(Data excerpts)
* * * * * * * * *

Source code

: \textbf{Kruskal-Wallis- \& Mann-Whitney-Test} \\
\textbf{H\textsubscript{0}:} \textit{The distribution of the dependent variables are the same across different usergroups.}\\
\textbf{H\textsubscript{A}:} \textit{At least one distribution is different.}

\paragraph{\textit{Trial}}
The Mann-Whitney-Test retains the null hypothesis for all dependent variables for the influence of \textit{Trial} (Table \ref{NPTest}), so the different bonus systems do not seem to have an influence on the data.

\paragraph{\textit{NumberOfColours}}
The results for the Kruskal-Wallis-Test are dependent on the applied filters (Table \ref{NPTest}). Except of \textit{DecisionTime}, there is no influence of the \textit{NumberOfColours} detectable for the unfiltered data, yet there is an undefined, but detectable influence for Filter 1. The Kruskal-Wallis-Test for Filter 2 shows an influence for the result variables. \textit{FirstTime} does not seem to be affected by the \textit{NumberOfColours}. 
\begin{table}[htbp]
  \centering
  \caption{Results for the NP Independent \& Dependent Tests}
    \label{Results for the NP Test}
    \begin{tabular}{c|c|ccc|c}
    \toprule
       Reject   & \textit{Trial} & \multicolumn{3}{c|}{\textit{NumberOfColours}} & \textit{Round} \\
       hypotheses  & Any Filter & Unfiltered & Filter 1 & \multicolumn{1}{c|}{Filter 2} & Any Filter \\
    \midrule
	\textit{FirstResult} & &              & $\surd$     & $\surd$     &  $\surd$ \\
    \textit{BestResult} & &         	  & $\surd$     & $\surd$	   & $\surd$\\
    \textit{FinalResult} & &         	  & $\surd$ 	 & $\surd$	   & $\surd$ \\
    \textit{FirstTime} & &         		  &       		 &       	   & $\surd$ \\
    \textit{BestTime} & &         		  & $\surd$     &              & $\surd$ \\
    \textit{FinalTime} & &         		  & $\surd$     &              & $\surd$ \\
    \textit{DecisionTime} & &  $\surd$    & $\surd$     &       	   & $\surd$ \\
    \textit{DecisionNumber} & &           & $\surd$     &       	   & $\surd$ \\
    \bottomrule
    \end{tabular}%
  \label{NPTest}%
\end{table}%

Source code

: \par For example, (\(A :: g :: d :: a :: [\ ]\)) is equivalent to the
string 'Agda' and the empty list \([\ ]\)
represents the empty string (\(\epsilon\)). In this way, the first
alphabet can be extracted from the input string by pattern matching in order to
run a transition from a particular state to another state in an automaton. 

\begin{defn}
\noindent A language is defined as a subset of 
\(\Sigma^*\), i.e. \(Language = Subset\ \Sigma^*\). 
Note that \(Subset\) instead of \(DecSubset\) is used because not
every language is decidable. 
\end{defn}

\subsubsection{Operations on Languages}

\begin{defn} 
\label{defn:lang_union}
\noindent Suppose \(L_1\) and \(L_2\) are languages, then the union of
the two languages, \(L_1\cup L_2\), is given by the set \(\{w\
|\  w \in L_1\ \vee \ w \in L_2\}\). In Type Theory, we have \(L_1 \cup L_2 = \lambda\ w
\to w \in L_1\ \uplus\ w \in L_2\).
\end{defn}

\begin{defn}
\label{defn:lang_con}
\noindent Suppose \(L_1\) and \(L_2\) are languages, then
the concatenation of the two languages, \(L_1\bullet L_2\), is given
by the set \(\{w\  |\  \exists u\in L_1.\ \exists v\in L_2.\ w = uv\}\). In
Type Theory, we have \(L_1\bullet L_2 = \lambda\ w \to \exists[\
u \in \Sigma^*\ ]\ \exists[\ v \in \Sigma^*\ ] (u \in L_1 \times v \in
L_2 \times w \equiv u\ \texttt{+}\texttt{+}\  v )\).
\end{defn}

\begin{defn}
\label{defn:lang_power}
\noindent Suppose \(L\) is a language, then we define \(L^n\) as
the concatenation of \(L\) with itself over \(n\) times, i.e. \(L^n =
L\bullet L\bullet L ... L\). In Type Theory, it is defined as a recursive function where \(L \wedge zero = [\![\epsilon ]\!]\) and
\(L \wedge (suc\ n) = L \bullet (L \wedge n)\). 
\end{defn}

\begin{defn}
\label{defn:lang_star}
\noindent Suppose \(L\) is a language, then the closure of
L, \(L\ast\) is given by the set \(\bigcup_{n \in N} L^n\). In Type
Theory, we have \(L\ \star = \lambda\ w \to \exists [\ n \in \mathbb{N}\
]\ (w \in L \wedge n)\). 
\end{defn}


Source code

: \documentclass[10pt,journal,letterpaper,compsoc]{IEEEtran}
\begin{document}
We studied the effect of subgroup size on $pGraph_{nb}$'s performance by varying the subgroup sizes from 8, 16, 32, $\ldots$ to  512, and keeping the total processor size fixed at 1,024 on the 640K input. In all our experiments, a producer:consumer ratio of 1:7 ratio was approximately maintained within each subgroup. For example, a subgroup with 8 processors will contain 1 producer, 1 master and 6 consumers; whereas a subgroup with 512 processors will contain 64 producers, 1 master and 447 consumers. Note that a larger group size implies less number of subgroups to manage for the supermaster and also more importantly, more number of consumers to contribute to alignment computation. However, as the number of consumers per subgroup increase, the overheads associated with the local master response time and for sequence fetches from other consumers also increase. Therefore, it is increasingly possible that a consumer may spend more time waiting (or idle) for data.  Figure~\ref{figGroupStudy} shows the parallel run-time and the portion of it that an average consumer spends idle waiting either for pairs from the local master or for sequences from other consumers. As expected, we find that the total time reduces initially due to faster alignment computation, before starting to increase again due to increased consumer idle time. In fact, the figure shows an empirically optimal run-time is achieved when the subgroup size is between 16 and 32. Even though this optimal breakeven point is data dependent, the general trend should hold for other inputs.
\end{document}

* * * * * * * * *

#### [ACTION ITEM]
Could you return all lines from the data above that contain the string "given"?

#### [RESPONSE]
the two languages, \(L_1\cup L_2\), is given by the set \(\{w\
the concatenation of the two languages, \(L_1\bullet L_2\), is given
L, \(L\ast\) is given by the set \(\bigcup_{n \in N} L^n\). In Type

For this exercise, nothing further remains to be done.